According to official estimates, reducing the administrative burden will deliver a direct economic boost of $1.5 billion per year. Improving regulatory quality is expected to attract an additional $800 million in foreign investment, while simplifying state-business interactions will increase labor productivity by $750 million annually. Overall, these anti-bureaucracy measures are projected to expand the national economy by an additional $13 billion between 2026 and 2030.

During the presentation, officials proposed hosting registries for government functions, mandatory requirements, and governmental services on a single platform, reestr.gov.uz. Other proposals included assessing agency performance via a Bureaucracy Radar system, utilizing AI for analysis, and implementing a Business Calculator to help entrepreneurs estimate compliance costs.

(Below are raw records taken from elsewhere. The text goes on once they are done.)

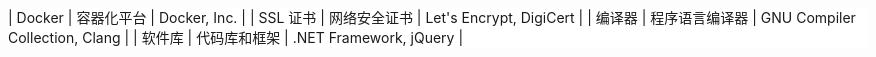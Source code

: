 | Docker     | 容器化平台                    | Docker, Inc.                    |
| SSL 证书    | 网络安全证书                  | Let's Encrypt, DigiCert         |
| 编译器     | 程序语言编译器                | GNU Compiler Collection, Clang  |
| 软件库     | 代码库和框架                  | .NET Framework, jQuery          |
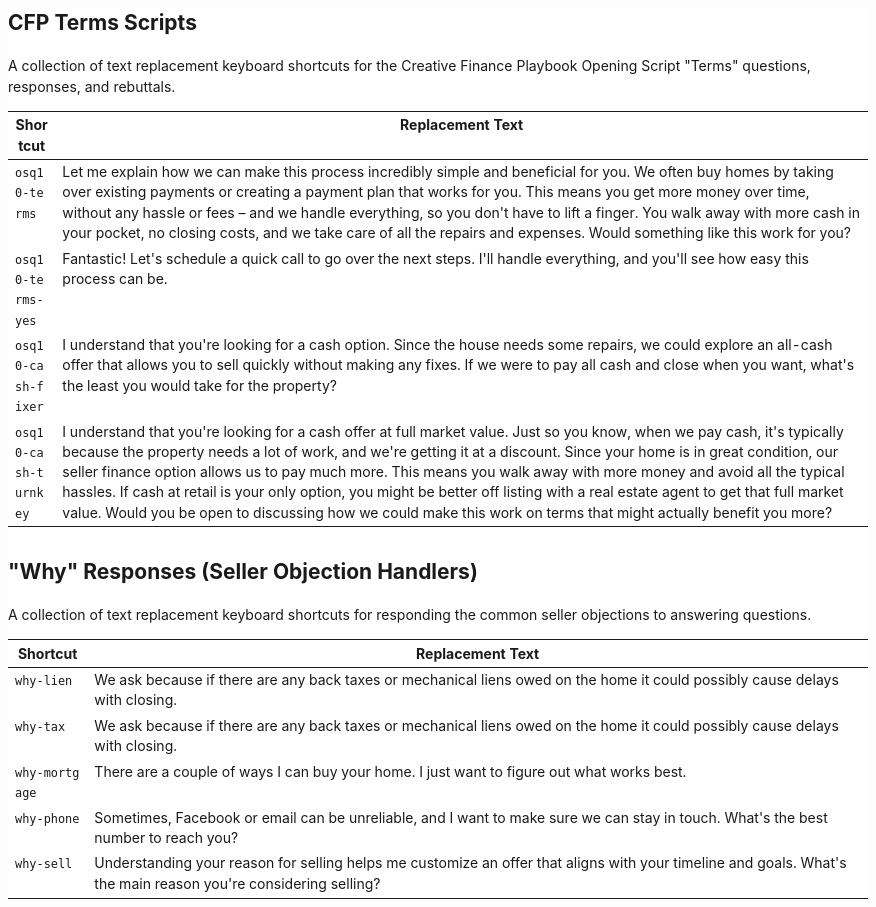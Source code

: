 ## CFP Terms Scripts

A collection of text replacement keyboard shortcuts for the Creative Finance Playbook Opening Script "Terms" questions, responses, and rebuttals.

| Shortcut             | Replacement Text                                                                                                                                                                                                                                                                                                                                                                                                                                                                                                                                                                                                            |
| -------------------- | --------------------------------------------------------------------------------------------------------------------------------------------------------------------------------------------------------------------------------------------------------------------------------------------------------------------------------------------------------------------------------------------------------------------------------------------------------------------------------------------------------------------------------------------------------------------------------------------------------------------------- |
| `osq10-terms`        | Let me explain how we can make this process incredibly simple and beneficial for you. We often buy homes by taking over existing payments or creating a payment plan that works for you. This means you get more money over time, without any hassle or fees – and we handle everything, so you don't have to lift a finger. You walk away with more cash in your pocket, no closing costs, and we take care of all the repairs and expenses. Would something like this work for you?                                                                                                                                       |
| `osq10-terms-yes`    | Fantastic! Let's schedule a quick call to go over the next steps. I'll handle everything, and you'll see how easy this process can be.                                                                                                                                                                                                                                                                                                                                                                                                                                                                                      |
| `osq10-cash-fixer`   | I understand that you're looking for a cash option. Since the house needs some repairs, we could explore an all-cash offer that allows you to sell quickly without making any fixes. If we were to pay all cash and close when you want, what's the least you would take for the property?                                                                                                                                                                                                                                                                                                                                  |
| `osq10-cash-turnkey` | I understand that you're looking for a cash offer at full market value. Just so you know, when we pay cash, it's typically because the property needs a lot of work, and we're getting it at a discount. Since your home is in great condition, our seller finance option allows us to pay much more. This means you walk away with more money and avoid all the typical hassles. If cash at retail is your only option, you might be better off listing with a real estate agent to get that full market value. Would you be open to discussing how we could make this work on terms that might actually benefit you more? |

## "Why" Responses (Seller Objection Handlers)

A collection of text replacement keyboard shortcuts for responding the common seller objections to answering questions.

| Shortcut           | Replacement Text                                                                                                                                                                                                                       |
| ------------------ | -------------------------------------------------------------------------------------------------------------------------------------------------------------------------------------------------------------------------------------- |
| `why-lien`         | We ask because if there are any back taxes or mechanical liens owed on the home it could possibly cause delays with closing.                                                                                                           |
| `why-tax`          | We ask because if there are any back taxes or mechanical liens owed on the home it could possibly cause delays with closing.                                                                                                           |
| `why-mortgage`     | There are a couple of ways I can buy your home. I just want to figure out what works best.                                                                                                                                             |
| `why-phone`        | Sometimes, Facebook or email can be unreliable, and I want to make sure we can stay in touch. What's the best number to reach you?                                                                                                     |
| `why-sell`         | Understanding your reason for selling helps me customize an offer that aligns with your timeline and goals. What's the main reason you're considering selling?                                                                         |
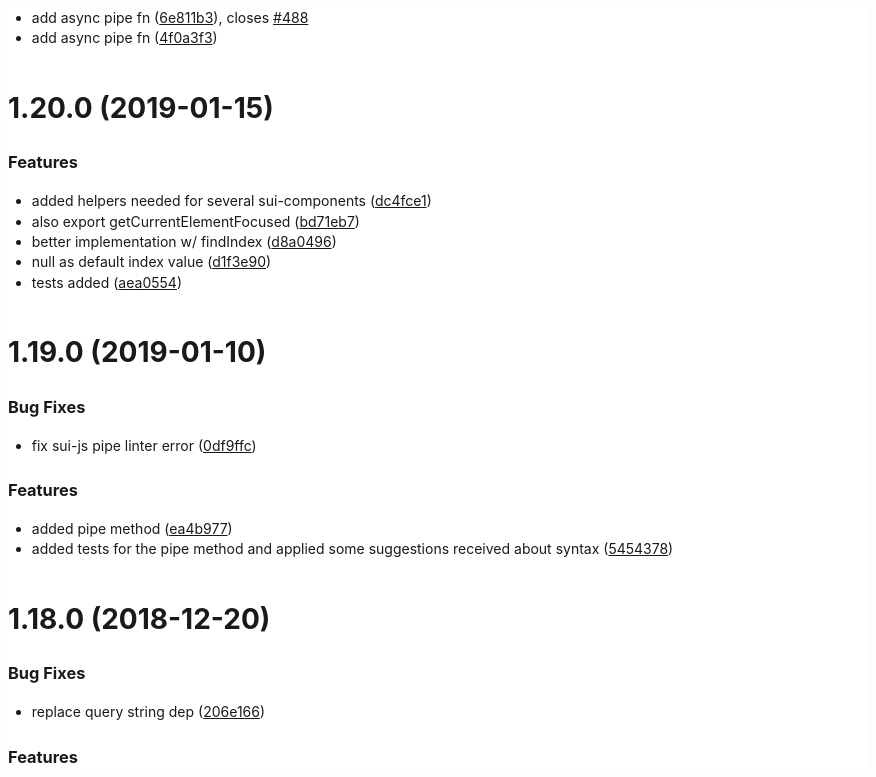 * add async pipe fn ([6e811b3](https://github.com/SUI-Components/sui/commit/6e811b354bf22483b6b7f0d00cac27d00564fb75)), closes [#488](https://github.com/SUI-Components/sui/issues/488)
* add async pipe fn ([4f0a3f3](https://github.com/SUI-Components/sui/commit/4f0a3f310918ae5379c73568ced869f00ba7c114))



# 1.20.0 (2019-01-15)


### Features

* added helpers needed for several sui-components ([dc4fce1](https://github.com/SUI-Components/sui/commit/dc4fce1df2f315f2129a494d5b98bac153f2f7ee))
* also export getCurrentElementFocused ([bd71eb7](https://github.com/SUI-Components/sui/commit/bd71eb7a674cb4543db412517a5fe349796c4688))
* better implementation w/ findIndex ([d8a0496](https://github.com/SUI-Components/sui/commit/d8a04960504e19e4b7972163ce46b19ad2b204f7))
* null as default index value ([d1f3e90](https://github.com/SUI-Components/sui/commit/d1f3e90f426d06fb635555b86af2e4535940fc84))
* tests added ([aea0554](https://github.com/SUI-Components/sui/commit/aea055462bfc8a938fe73b4bf362c6693dd8978b))



# 1.19.0 (2019-01-10)


### Bug Fixes

* fix sui-js pipe linter error ([0df9ffc](https://github.com/SUI-Components/sui/commit/0df9ffc28f9e73a839db3bac45732b84c29bdb1a))


### Features

* added pipe method ([ea4b977](https://github.com/SUI-Components/sui/commit/ea4b977b9c264fe643375349eff652740532fd8e))
* added tests for the pipe method and applied some suggestions received about syntax ([5454378](https://github.com/SUI-Components/sui/commit/5454378ffb12ec08598d5aa56c6910ed3da4c1db))



# 1.18.0 (2018-12-20)


### Bug Fixes

* replace query string dep ([206e166](https://github.com/SUI-Components/sui/commit/206e166c6a3d0be559f30ef47276871c97f2b607))


### Features
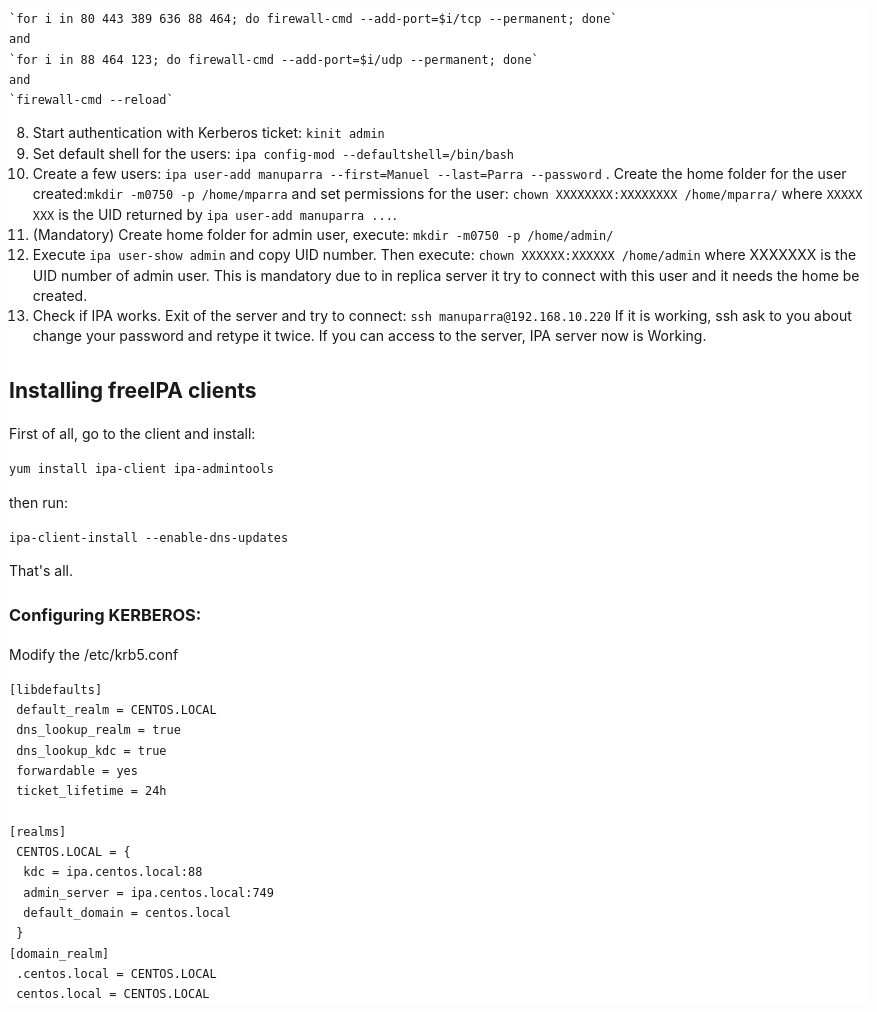 	`for i in 80 443 389 636 88 464; do firewall-cmd --add-port=$i/tcp --permanent; done`
	and
	`for i in 88 464 123; do firewall-cmd --add-port=$i/udp --permanent; done`
	and
	`firewall-cmd --reload`
	
	
8. Start authentication with Kerberos ticket: 
`kinit admin`
9. Set default shell for the users:
`ipa config-mod --defaultshell=/bin/bash`
10. Create a few users: `ipa user-add manuparra --first=Manuel --last=Parra --password` . Create the home folder for the user created:`mkdir -m0750 -p /home/mparra` and set permissions for the user: `chown XXXXXXXX:XXXXXXXX /home/mparra/` where `XXXXXXXX` is the UID returned by ``ipa user-add manuparra ...``.
11. (Mandatory) Create home folder for admin user, execute: `mkdir -m0750 -p /home/admin/` 
12. Execute `ipa user-show admin` and copy UID number. Then execute: `chown XXXXXX:XXXXXX /home/admin` where XXXXXXX is the UID number of admin user. This is mandatory due to in replica server it try to connect with this user and it needs the home be created.
13. Check if IPA works. Exit of the server and try to connect: `ssh manuparra@192.168.10.220` If it is working, ssh ask to you about change your password and retype it twice. If you can access to the server, IPA server now is Working.


## Installing freeIPA clients

First of all, go to the client and install:

```
yum install ipa-client ipa-admintools
```

then run:

```
ipa-client-install --enable-dns-updates
```

That's all.

### Configuring KERBEROS:

Modify the /etc/krb5.conf  

```
[libdefaults]
 default_realm = CENTOS.LOCAL
 dns_lookup_realm = true
 dns_lookup_kdc = true
 forwardable = yes
 ticket_lifetime = 24h

[realms]
 CENTOS.LOCAL = {
  kdc = ipa.centos.local:88
  admin_server = ipa.centos.local:749
  default_domain = centos.local
 }
[domain_realm]
 .centos.local = CENTOS.LOCAL
 centos.local = CENTOS.LOCAL
 ```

The president emphasized that governmental services are directly linked to protecting human interests, creating a favorable business climate, and ensuring effective governance. He stressed that every ministry and agency must re-evaluate its functions, eliminate redundant requirements, and accelerate the digitalization of its services.

Relevant officials have been tasked with drafting a resolution to dismantle bureaucracy. The document will outline specific digitalization plans for each ministry, streamline governmental services, and increase private sector involvement. Furthermore, instructions were issued to scale successful practices and consistently implement a Zero Bureaucracy principle across all government bodies.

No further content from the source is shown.